> _WORK TASK_: A complete copy of the entries, exactly as written, is the expected result.

> _DATA RECORDS_:
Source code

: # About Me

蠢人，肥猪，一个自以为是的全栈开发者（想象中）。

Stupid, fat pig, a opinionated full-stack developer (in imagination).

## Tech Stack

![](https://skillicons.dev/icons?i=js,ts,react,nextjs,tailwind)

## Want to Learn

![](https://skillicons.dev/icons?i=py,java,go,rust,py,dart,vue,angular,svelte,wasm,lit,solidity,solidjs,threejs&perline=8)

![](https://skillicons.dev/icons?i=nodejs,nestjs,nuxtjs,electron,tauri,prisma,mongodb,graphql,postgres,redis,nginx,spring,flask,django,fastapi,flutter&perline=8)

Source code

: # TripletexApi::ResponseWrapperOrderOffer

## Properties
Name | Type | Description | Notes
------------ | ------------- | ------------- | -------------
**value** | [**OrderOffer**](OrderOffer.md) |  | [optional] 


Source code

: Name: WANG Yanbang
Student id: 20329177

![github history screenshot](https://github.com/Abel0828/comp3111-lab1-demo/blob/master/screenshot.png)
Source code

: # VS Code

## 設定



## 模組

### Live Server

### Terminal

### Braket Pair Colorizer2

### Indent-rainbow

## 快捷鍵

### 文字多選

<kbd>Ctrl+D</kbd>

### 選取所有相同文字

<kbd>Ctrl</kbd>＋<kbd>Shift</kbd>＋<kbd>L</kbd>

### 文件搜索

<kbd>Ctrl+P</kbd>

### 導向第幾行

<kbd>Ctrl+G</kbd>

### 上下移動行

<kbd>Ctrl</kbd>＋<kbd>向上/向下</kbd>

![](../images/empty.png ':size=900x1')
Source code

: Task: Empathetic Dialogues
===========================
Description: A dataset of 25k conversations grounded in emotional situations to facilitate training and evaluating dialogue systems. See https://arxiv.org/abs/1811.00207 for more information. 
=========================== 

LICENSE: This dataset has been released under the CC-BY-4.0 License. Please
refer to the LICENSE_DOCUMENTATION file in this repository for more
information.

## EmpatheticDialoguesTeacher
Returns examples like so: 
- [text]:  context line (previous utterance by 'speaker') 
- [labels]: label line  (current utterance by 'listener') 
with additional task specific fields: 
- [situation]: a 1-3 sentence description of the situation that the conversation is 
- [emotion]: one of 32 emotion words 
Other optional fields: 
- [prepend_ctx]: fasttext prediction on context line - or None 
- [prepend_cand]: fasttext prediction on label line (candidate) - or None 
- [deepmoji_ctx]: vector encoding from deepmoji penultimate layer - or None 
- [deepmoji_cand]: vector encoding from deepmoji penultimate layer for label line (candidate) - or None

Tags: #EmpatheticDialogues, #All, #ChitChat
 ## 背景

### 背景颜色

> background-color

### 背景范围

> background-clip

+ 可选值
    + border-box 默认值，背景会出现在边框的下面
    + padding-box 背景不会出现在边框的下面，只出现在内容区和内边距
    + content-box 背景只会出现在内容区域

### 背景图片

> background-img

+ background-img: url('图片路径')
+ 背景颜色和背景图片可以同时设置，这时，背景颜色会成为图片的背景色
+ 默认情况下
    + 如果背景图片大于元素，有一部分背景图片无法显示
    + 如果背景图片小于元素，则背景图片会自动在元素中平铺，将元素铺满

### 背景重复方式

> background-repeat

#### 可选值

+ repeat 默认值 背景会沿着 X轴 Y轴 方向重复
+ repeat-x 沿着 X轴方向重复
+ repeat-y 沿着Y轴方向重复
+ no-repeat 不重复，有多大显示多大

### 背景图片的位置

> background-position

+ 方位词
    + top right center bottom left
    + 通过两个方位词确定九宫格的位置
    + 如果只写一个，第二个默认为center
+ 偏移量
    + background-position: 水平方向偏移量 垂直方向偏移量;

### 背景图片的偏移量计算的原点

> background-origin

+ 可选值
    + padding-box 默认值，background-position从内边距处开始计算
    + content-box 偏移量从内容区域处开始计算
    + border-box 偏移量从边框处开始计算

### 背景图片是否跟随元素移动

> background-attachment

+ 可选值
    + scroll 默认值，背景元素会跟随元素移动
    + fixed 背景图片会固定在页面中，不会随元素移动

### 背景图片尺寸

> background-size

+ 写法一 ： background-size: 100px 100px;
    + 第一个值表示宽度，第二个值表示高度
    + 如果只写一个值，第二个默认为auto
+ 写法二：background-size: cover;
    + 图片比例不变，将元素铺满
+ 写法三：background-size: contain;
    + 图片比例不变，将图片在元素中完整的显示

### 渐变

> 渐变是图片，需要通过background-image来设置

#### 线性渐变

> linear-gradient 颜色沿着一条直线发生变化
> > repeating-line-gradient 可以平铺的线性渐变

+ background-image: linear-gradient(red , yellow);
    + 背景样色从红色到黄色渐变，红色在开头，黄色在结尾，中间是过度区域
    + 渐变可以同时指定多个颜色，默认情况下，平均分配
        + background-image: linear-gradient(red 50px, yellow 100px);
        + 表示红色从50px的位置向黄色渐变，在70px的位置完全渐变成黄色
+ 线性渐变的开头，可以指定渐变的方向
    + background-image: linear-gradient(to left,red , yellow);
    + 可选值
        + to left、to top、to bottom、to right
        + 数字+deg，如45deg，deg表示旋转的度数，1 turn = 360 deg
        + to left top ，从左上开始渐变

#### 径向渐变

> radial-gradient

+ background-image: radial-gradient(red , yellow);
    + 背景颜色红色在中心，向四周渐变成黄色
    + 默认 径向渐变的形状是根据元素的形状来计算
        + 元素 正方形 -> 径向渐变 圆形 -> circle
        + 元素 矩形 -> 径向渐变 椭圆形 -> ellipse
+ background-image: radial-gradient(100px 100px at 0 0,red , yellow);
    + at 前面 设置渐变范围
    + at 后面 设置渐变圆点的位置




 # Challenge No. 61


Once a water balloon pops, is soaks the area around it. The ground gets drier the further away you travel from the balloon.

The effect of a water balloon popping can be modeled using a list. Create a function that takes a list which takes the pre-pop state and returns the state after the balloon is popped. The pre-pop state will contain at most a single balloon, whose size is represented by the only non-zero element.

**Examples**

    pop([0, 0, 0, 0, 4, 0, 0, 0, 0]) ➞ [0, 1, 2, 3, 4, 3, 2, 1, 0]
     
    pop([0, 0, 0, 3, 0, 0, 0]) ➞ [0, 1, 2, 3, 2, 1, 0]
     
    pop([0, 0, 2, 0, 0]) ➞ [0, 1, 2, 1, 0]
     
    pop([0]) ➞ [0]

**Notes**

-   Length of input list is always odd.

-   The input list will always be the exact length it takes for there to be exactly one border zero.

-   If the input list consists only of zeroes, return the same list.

> _RESPONSE TO THIS TASK_:
Source code

: # About Me

蠢人，肥猪，一个自以为是的全栈开发者（想象中）。

Stupid, fat pig, a opinionated full-stack developer (in imagination).

## Tech Stack

![](https://skillicons.dev/icons?i=js,ts,react,nextjs,tailwind)

## Want to Learn

![](https://skillicons.dev/icons?i=py,java,go,rust,py,dart,vue,angular,svelte,wasm,lit,solidity,solidjs,threejs&perline=8)

![](https://skillicons.dev/icons?i=nodejs,nestjs,nuxtjs,electron,tauri,prisma,mongodb,graphql,postgres,redis,nginx,spring,flask,django,fastapi,flutter&perline=8)

Source code

: # TripletexApi::ResponseWrapperOrderOffer

## Properties
Name | Type | Description | Notes
------------ | ------------- | ------------- | -------------
**value** | [**OrderOffer**](OrderOffer.md) |  | [optional] 


Source code

: Name: WANG Yanbang
Student id: 20329177

![github history screenshot](https://github.com/Abel0828/comp3111-lab1-demo/blob/master/screenshot.png)
Source code

: # VS Code

## 設定



## 模組

### Live Server

### Terminal

### Braket Pair Colorizer2

### Indent-rainbow

## 快捷鍵

### 文字多選

<kbd>Ctrl+D</kbd>

### 選取所有相同文字

<kbd>Ctrl</kbd>＋<kbd>Shift</kbd>＋<kbd>L</kbd>

### 文件搜索

<kbd>Ctrl+P</kbd>

### 導向第幾行

<kbd>Ctrl+G</kbd>

### 上下移動行

<kbd>Ctrl</kbd>＋<kbd>向上/向下</kbd>

![](../images/empty.png ':size=900x1')
Source code

: Task: Empathetic Dialogues
===========================
Description: A dataset of 25k conversations grounded in emotional situations to facilitate training and evaluating dialogue systems. See https://arxiv.org/abs/1811.00207 for more information. 
=========================== 

LICENSE: This dataset has been released under the CC-BY-4.0 License. Please
refer to the LICENSE_DOCUMENTATION file in this repository for more
information.

## EmpatheticDialoguesTeacher
Returns examples like so: 
- [text]:  context line (previous utterance by 'speaker') 
- [labels]: label line  (current utterance by 'listener') 
with additional task specific fields: 
- [situation]: a 1-3 sentence description of the situation that the conversation is 
- [emotion]: one of 32 emotion words 
Other optional fields: 
- [prepend_ctx]: fasttext prediction on context line - or None 
- [prepend_cand]: fasttext prediction on label line (candidate) - or None 
- [deepmoji_ctx]: vector encoding from deepmoji penultimate layer - or None 
- [deepmoji_cand]: vector encoding from deepmoji penultimate layer for label line (candidate) - or None

Tags: #EmpatheticDialogues, #All, #ChitChat
 ## 背景

### 背景颜色

> background-color

### 背景范围

> background-clip

+ 可选值
    + border-box 默认值，背景会出现在边框的下面
    + padding-box 背景不会出现在边框的下面，只出现在内容区和内边距
    + content-box 背景只会出现在内容区域

### 背景图片

> background-img

+ background-img: url('图片路径')
+ 背景颜色和背景图片可以同时设置，这时，背景颜色会成为图片的背景色
+ 默认情况下
    + 如果背景图片大于元素，有一部分背景图片无法显示
    + 如果背景图片小于元素，则背景图片会自动在元素中平铺，将元素铺满

### 背景重复方式

> background-repeat

#### 可选值

+ repeat 默认值 背景会沿着 X轴 Y轴 方向重复
+ repeat-x 沿着 X轴方向重复
+ repeat-y 沿着Y轴方向重复
+ no-repeat 不重复，有多大显示多大

### 背景图片的位置

> background-position

+ 方位词
    + top right center bottom left
    + 通过两个方位词确定九宫格的位置
    + 如果只写一个，第二个默认为center
+ 偏移量
    + background-position: 水平方向偏移量 垂直方向偏移量;

### 背景图片的偏移量计算的原点

> background-origin

+ 可选值
    + padding-box 默认值，background-position从内边距处开始计算
    + content-box 偏移量从内容区域处开始计算
    + border-box 偏移量从边框处开始计算

### 背景图片是否跟随元素移动

> background-attachment

+ 可选值
    + scroll 默认值，背景元素会跟随元素移动
    + fixed 背景图片会固定在页面中，不会随元素移动

### 背景图片尺寸

> background-size

+ 写法一 ： background-size: 100px 100px;
    + 第一个值表示宽度，第二个值表示高度
    + 如果只写一个值，第二个默认为auto
+ 写法二：background-size: cover;
    + 图片比例不变，将元素铺满
+ 写法三：background-size: contain;
    + 图片比例不变，将图片在元素中完整的显示

### 渐变

> 渐变是图片，需要通过background-image来设置

#### 线性渐变

> linear-gradient 颜色沿着一条直线发生变化
> > repeating-line-gradient 可以平铺的线性渐变

+ background-image: linear-gradient(red , yellow);
    + 背景样色从红色到黄色渐变，红色在开头，黄色在结尾，中间是过度区域
    + 渐变可以同时指定多个颜色，默认情况下，平均分配
        + background-image: linear-gradient(red 50px, yellow 100px);
        + 表示红色从50px的位置向黄色渐变，在70px的位置完全渐变成黄色
+ 线性渐变的开头，可以指定渐变的方向
    + background-image: linear-gradient(to left,red , yellow);
    + 可选值
        + to left、to top、to bottom、to right
        + 数字+deg，如45deg，deg表示旋转的度数，1 turn = 360 deg
        + to left top ，从左上开始渐变

#### 径向渐变

> radial-gradient

+ background-image: radial-gradient(red , yellow);
    + 背景颜色红色在中心，向四周渐变成黄色
    + 默认 径向渐变的形状是根据元素的形状来计算
        + 元素 正方形 -> 径向渐变 圆形 -> circle
        + 元素 矩形 -> 径向渐变 椭圆形 -> ellipse
+ background-image: radial-gradient(100px 100px at 0 0,red , yellow);
    + at 前面 设置渐变范围
    + at 后面 设置渐变圆点的位置




 # Challenge No. 61


Once a water balloon pops, is soaks the area around it. The ground gets drier the further away you travel from the balloon.

The effect of a water balloon popping can be modeled using a list. Create a function that takes a list which takes the pre-pop state and returns the state after the balloon is popped. The pre-pop state will contain at most a single balloon, whose size is represented by the only non-zero element.

**Examples**

    pop([0, 0, 0, 0, 4, 0, 0, 0, 0]) ➞ [0, 1, 2, 3, 4, 3, 2, 1, 0]
     
    pop([0, 0, 0, 3, 0, 0, 0]) ➞ [0, 1, 2, 3, 2, 1, 0]
     
    pop([0, 0, 2, 0, 0]) ➞ [0, 1, 2, 1, 0]
     
    pop([0]) ➞ [0]

**Notes**

-   Length of input list is always odd.

-   The input list will always be the exact length it takes for there to be exactly one border zero.

-   If the input list consists only of zeroes, return the same list.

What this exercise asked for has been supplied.